The bill, passed two months ago by the Florida legislature, expanded the definition of the term “slot machine” to include any regular personal computers (PC) as being used as “makeshift slot machines”; thus, according to legislators, allowing gambling centers to operate as Internet adult arcades and Internet cafés.
Florida’s new definition of a slot machine includes “any machine or device or system or network of devices” used to play games of chance or skill, which can be activated by not just inserting money, but an “account number, code, or other object or information.” (cnn.com)
After several years of investigation, the state determined to suppress the practice of Internet gambling cafés masquerading as part of a charitable organization. It led to the resignation of Florida Lt. Governor Jennifer Carroll, more than 50 arrests, and the new bill banning Internet cafés.
However, some believe authorities reacted too quickly instead of analyzing the problem and making a plan for moving forward, “There are unintended consequences of hastily passed legislation in the wake of a scandal,” said attorney Justin Kaplan, whose firm Kluger, Kaplan, Silverman, Katzen & Levine is representing the plaintiff in a new lawsuit. (cnn.com)
Incredible Investments, LLC, and its owner Consuelo Zapata are bringing a lawsuit forth; they ran an Internet café in Homestead, south of Miami. The café offered game promotions to customers who could use the computer to see if they had won anything after they had purchased time on the machines. The lawsuit likens Zapata’s “sweepstakes drawings” to games like McDonald’s Monopoly game.
The lawsuit alleges Florida’s new definition of a slot machine could include any PC or smartphone with access to the Internet since, theoretically, a person could play illegal games by entering account information and could play poker, bingo, or any other games deemed illegal or criminal by the bill.
“The possibilities of going on the Internet and using your phone generally turns every single smartphone, computer, whatever, into an illegal slot machine,” said Kaplan. (cnn.com)
Kaplan cited a recent advertising campaign for Bud Light showing a man entering a code from a case of beer into his smartphone to determine if he had won a prize from the beer company. He sees no difference between what his client was doing and the Bud Light promotion, the McDonald’s contest, or any other sweepstakes.
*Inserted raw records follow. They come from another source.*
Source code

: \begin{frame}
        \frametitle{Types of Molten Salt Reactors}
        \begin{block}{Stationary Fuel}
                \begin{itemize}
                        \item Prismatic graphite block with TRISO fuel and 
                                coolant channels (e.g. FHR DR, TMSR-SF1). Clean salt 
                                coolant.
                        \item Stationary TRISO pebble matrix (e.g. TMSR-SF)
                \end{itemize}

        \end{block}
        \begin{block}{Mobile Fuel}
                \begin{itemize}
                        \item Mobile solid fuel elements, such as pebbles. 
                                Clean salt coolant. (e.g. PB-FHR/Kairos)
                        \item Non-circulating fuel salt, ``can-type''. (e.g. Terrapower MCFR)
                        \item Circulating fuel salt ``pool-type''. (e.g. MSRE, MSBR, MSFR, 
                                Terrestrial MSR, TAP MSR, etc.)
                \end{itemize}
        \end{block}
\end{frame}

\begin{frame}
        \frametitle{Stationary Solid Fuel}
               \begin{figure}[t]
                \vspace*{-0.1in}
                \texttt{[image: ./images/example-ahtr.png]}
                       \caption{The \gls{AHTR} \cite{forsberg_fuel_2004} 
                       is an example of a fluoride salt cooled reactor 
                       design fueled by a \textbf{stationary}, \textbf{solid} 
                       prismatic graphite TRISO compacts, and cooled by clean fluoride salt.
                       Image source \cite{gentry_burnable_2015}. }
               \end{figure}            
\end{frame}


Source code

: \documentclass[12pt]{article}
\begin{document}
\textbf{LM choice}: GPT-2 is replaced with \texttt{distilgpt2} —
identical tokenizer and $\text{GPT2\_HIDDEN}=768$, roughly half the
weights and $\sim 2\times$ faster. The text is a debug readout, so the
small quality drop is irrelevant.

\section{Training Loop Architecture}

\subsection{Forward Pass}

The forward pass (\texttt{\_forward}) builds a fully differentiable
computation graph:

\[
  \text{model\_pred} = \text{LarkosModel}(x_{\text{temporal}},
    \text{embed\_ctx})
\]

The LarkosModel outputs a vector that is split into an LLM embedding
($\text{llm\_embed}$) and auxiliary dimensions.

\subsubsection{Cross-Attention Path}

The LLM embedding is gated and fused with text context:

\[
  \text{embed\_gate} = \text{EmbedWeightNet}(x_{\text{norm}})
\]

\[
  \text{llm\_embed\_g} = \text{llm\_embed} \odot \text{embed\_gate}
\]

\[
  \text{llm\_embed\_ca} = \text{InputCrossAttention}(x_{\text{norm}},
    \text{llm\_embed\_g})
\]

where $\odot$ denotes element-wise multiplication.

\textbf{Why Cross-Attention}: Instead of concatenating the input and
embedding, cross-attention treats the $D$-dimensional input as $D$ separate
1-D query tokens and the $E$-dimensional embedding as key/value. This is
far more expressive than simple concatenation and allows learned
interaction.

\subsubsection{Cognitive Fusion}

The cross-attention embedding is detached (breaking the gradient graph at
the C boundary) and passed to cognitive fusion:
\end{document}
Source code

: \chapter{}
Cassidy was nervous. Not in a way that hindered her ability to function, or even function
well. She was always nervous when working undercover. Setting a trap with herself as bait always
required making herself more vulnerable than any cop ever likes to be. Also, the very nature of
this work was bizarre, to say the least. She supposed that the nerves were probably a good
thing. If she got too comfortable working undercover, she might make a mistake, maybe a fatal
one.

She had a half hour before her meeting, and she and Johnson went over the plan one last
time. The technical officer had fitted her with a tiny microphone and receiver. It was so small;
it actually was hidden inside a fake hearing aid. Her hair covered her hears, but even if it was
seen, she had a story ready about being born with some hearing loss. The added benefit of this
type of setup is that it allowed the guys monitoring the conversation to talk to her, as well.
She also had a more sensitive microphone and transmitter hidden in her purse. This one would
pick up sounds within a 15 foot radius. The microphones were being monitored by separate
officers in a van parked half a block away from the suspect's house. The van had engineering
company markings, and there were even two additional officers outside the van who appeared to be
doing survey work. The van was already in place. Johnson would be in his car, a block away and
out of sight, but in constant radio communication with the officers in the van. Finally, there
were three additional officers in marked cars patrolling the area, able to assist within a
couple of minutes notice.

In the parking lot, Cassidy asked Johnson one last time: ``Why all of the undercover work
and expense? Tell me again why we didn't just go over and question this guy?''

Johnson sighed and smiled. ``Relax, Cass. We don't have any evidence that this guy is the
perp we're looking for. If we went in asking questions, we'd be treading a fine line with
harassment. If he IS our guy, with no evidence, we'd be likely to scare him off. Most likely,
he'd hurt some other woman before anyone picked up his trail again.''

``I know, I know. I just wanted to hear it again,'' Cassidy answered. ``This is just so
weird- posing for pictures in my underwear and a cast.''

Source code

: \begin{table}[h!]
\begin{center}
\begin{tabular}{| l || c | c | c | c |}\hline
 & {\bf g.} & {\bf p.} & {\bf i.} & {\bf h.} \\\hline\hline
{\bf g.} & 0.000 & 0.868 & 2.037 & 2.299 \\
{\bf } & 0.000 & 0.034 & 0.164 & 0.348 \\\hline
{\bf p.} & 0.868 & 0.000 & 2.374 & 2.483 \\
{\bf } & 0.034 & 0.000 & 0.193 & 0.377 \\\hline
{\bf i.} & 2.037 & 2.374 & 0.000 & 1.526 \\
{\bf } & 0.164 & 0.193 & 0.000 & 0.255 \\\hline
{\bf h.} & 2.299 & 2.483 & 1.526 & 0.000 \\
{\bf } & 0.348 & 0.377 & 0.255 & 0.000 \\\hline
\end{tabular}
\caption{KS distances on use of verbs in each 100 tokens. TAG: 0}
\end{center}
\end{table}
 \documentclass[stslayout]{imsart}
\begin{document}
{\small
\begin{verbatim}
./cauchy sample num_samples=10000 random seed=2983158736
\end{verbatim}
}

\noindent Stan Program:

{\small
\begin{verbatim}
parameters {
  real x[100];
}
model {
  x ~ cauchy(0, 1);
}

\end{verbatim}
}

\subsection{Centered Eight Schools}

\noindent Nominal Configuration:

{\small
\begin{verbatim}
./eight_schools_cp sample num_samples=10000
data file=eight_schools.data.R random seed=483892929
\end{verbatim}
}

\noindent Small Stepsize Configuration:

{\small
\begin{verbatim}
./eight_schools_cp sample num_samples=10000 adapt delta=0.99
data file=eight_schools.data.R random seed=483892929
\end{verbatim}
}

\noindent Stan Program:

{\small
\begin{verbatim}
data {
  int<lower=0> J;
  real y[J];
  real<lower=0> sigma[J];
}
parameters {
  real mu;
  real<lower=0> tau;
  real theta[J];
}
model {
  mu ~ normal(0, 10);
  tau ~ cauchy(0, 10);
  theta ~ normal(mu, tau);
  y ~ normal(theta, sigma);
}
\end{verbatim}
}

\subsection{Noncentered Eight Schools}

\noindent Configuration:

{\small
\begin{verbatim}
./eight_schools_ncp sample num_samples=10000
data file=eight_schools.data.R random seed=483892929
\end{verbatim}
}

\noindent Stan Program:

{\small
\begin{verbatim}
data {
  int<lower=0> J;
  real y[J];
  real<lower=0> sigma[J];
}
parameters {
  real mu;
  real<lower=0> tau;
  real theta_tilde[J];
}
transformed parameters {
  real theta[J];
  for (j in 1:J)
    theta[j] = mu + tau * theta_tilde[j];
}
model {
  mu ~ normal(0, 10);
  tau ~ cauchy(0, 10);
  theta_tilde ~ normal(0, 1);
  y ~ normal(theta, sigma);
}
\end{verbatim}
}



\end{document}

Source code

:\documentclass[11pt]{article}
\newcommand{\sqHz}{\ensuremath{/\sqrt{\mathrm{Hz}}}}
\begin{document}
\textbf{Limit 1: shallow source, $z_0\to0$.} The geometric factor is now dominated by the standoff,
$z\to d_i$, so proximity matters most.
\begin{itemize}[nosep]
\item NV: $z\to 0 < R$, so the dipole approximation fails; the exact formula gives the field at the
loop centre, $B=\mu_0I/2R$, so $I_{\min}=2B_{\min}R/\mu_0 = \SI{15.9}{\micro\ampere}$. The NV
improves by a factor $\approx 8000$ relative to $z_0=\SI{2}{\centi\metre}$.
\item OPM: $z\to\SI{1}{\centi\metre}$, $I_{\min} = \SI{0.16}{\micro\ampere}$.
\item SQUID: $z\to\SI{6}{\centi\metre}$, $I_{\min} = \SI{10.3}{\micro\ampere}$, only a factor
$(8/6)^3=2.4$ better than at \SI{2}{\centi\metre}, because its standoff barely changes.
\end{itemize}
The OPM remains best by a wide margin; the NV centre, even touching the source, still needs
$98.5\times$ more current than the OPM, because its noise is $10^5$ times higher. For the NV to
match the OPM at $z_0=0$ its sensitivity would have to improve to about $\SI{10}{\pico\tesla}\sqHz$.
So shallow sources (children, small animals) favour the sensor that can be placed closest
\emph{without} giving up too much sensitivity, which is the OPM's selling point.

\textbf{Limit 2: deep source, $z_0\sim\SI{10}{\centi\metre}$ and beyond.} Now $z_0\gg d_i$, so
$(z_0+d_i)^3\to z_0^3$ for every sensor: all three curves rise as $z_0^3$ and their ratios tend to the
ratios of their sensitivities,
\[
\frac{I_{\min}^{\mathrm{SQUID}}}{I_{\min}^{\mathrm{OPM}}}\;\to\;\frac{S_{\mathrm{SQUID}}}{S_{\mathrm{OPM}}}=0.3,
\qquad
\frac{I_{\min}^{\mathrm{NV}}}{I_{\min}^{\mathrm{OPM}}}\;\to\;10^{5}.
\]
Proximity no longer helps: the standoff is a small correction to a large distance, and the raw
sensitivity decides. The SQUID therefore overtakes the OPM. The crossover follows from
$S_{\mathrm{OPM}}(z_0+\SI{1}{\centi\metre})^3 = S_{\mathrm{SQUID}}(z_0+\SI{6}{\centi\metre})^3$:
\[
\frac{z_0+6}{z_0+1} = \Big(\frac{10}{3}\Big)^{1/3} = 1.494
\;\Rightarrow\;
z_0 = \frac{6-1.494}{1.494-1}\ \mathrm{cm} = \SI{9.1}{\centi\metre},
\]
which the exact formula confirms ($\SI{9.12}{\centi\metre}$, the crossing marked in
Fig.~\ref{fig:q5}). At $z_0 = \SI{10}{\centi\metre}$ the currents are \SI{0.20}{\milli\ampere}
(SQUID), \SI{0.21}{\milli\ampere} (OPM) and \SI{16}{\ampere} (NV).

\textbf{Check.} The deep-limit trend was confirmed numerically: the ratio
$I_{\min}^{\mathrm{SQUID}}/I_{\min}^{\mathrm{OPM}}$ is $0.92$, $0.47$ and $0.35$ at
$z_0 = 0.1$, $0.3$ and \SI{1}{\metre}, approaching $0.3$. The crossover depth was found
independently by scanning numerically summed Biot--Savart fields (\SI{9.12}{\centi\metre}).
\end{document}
The attorney goes on the explain that any device “which is activated by input of a code that indirectly, by any element of chance, entitles you to a payout,” in a contest. He also continues his explanation of the lawsuit and the ambiguity of the bill by stating that public libraries could be at risk, they have computers and if somebody walked in to check their contest standings, they could become part of a scandal for running illegal slot machines.
There are further issues with the law, according to Kaplan; he claims it is unconstitutional because of an amendment that presumes a device is a slot machine if “it is used to display images of games of chance” and “involves a payout of anything of value.” “Here the burden is shifted,” said Kaplan. “It’s saying you are presumed to be guilty, now prove to us this really wasn’t a slot machine.” (cnn.com)
More than 1,000 Internet cafés have been shut down under the new law, according to the Tampa Bay Times. Businesses with standalone gaming machines and arcades are being impacted as well. More than likely, others will file lawsuits as they find their businesses obstructed by the confusing and vague wording in the new bill.
Surely, Florida did not intend to roll back to 1980.